Is there a difference between calling the 'where' function in the beginning of the query and in the end in terms of performance?

asp.net-core c# entity-framework-core

Question

Sorry if this is too obvious, I was wondering is there a difference between the two blocks of code below in terms of performance and amount of data retrieved? will specifying the id in the end of the query (like in FirstOrDefaultAsync(b => b.BuyModelId == modelId)) brings all the table data first and then evaluate it against the id?

and will calling the Where function in the beginning (like this Where(b => b.BuyModelId == modelId)) will evaluate the data against the id and then call the include functions ?

So to summarize my question: is there a specific order to which those statements execute?

because I was worried that there might be some extra overhead in my calls to the database.

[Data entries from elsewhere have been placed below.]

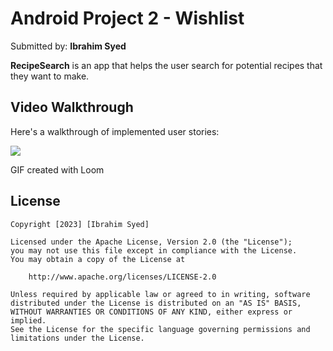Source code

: # Android Project 2 - Wishlist

Submitted by: **Ibrahim Syed**

**RecipeSearch** is an app that helps the user search for potential recipes that they want to make. 

## Video Walkthrough

Here's a walkthrough of implemented user stories:

<a href="https://www.loom.com/share/41aeceaa7a8f4276ad309ff61a565161">
    <img style="max-width:300px;" src="https://cdn.loom.com/sessions/thumbnails/41aeceaa7a8f4276ad309ff61a565161-with-play.gif">
  </a>

<!-- Replace this with whatever GIF tool you used! -->
GIF created with Loom
<!-- Recommended tools:
[Kap](https://getkap.co/) for macOS
[ScreenToGif](https://www.screentogif.com/) for Windows
[peek](https://github.com/phw/peek) for Linux. -->

## License

    Copyright [2023] [Ibrahim Syed]

    Licensed under the Apache License, Version 2.0 (the "License");
    you may not use this file except in compliance with the License.
    You may obtain a copy of the License at

        http://www.apache.org/licenses/LICENSE-2.0

    Unless required by applicable law or agreed to in writing, software
    distributed under the License is distributed on an "AS IS" BASIS,
    WITHOUT WARRANTIES OR CONDITIONS OF ANY KIND, either express or implied.
    See the License for the specific language governing permissions and
    limitations under the License.
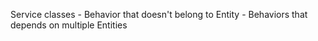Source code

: ﻿Service classes
	- Behavior that doesn't belong to Entity
	- Behaviors that depends on multiple Entities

public async Task<BuyModel> GetModelById(int modelId)
{
    return await _applicationDbContext.BuyModels
         .Where(b => b.BuyModelId == modelId)
         .Include(b => b.Buyer)
         .Include(b => b.ItemsToBuy).ThenInclude(p => p.Category)
         .Include(b => b.ItemsToBuy).ThenInclude(p => p.SalesUser).FirstOrDefaultAsync();
}
public async Task<BuyModel> GetModelById(int modelId)
{
    return await _applicationDbContext.BuyModels
         .Include(b => b.Buyer)
         .Include(b => b.ItemsToBuy).ThenInclude(p => p.Category)
         .Include(b => b.ItemsToBuy).ThenInclude(p => p.SalesUser).FirstOrDefaultAsync(b => b.BuyModelId == modelId);
}
1
3
9/23/2019 12:28:38 PM

Accepted Answer

There is zero difference. Until the queryable is evaluated (using something like ToListAsync), everything just goes to constructing a SQL query that will eventually be sent.

That said, the latter version is preferred, since it's more clear what you're querying.

1
9/23/2019 12:43:32 PM

Popular Answer

As said in the comments, there are two layers to performance of LINQ-to-entities query.

First is what SQL is generated. In your scenario, I would guess that they will be the same. Only way to be sure is to have EF output the generated SQL.

If the generated SQL are different, then SQL can still create same execution plan. SQL server has lots of cleverness and magic when it comes to optimizing queries. There is big chance that both queries would result in same execution plan and thus same performance.

But if you really care about performance, you should really analyze both the generated SQL query and how SQL runs this query. Preferably on full and index-enabled one, so that execution plan is realistic.